Using examples in order to refute this from events which took place before what is described in Acts 2:4 is irrelevant.
It proves many received the Holy Spirit yet this was not how any of them were saved.
This is also true during the new covenant.
No one has ever been saved by Holy Spirit baptism.
The apostles were saved before Acts 2.
John 1:4;8
- John did baptize in the wilderness and preach the baptism of repentance for the forgiveness of sins
Sins forgiven in John's baptism.
- I indeed baptized you with water but Jesus shall baptize you with the Holy Spirit

The Holy Spirit baptism did not forgive their sins.
John's water baptism was for the forgiveness of sins.
 
Not proved on your part.

I see you are suffering from truth decay. It's time you brush up on what the Bible teaches.
LOL, nice pun. But insulting me does not advance your argument. You advocate the position that an exception to the rule (Cornelius, which is not really an exception, but you see it as one) invalidates the rule. But exceptions are only that, exceptions, and they do not invalidate the rule. God established the rule that we are born again through water and the Spirit (John 3:5). The Apostles taught that we receive the gift of salvation from God when we are immersed in water (Acts 8:36, Acts 2:38, Acts 22:16, Rom 6:1-7, Col 2:11-14, 1 Pet 3:21, Gal 3:26-27, Eph 5:26-27, etc.), provided that we have also repented (Acts 3:19) and confessed Jesus as Lord (Rom 10:9-10). Since that is the rule, identifying "exceptions" (real or imagined) do not invalidate the rule. They simply identify cases where, in the first century, there was a "special case". But as noted before, Cornelius is not an exception to this rule. Cornelius received miraculous empowerment of praise and speaking in tongues when the Spirit fell on him, nothing more. He was not saved, he was not brought into the Kingdom of God, and the Holy Spirit did not enter into residence in his heart. If these things had occurred, then he would not have needed to be baptized in water afterwards. But he did require baptism still (Acts 10:47-48), because he had not been saved, and was not in the kingdom, and did not have the indwelling of the Spirit yet. These things require water, just as Jesus told Nicodemus in John 3.

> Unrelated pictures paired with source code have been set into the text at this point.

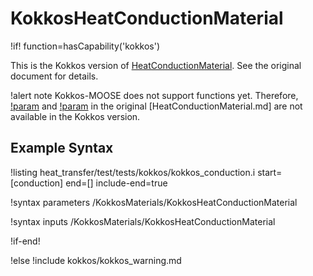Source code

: # KokkosHeatConductionMaterial

!if! function=hasCapability('kokkos')

This is the Kokkos version of [HeatConductionMaterial](HeatConductionMaterial.md). See the original document for details.

!alert note
Kokkos-MOOSE does not support functions yet. Therefore, [!param](/Materials/HeatConductionMaterial/thermal_conductivity_temperature_function) and [!param](/Materials/HeatConductionMaterial/specific_heat_temperature_function) in the original [HeatConductionMaterial.md] are not available in the Kokkos version.

## Example Syntax

!listing heat_transfer/test/tests/kokkos/kokkos_conduction.i start=[conduction] end=[] include-end=true

!syntax parameters /KokkosMaterials/KokkosHeatConductionMaterial

!syntax inputs /KokkosMaterials/KokkosHeatConductionMaterial

!if-end!

!else
!include kokkos/kokkos_warning.md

The rest of your arguments have been addressed as well.
 
The baptism with the Holy Spirit.

You have never been able to refute the evidence I supplied that demonstrates this.
Sorry, but that is not the "baptism with the Holy Spirit", and there is NO evidence that it is. You want it to be because that would support your preconception. But Scripture refutes your ideas.
There is ONLY ONE BAPTISM in the NT Church (Eph 4:5-6).
That baptism is the baptism in which we are saved (Rom 6:1-7, Col 2:11-14, Gal 3:26-27, and all the others I posted).
That baptism REQUIRES water (John 3:5, 1 Pet 3:21, Acts 8:36), and it requires human, physical action (Matt 28:19, Acts 22:16, Acts 8:36-38).

You seem to want to shortcut God's shortcut to salvation. But a shortcut to a shortcut lands you stuck in a ditch.
 
So is your false doctrine.
I don't have any false doctrines. Anything that I believe that can be disproved through Scripture, I change my belief. But you have not disproved anything I have said.
Try opening your eyes first.
If all you have is insults and trite blustering, we are done here. Come up with an honest argument from Scripture or quit wasting our time here.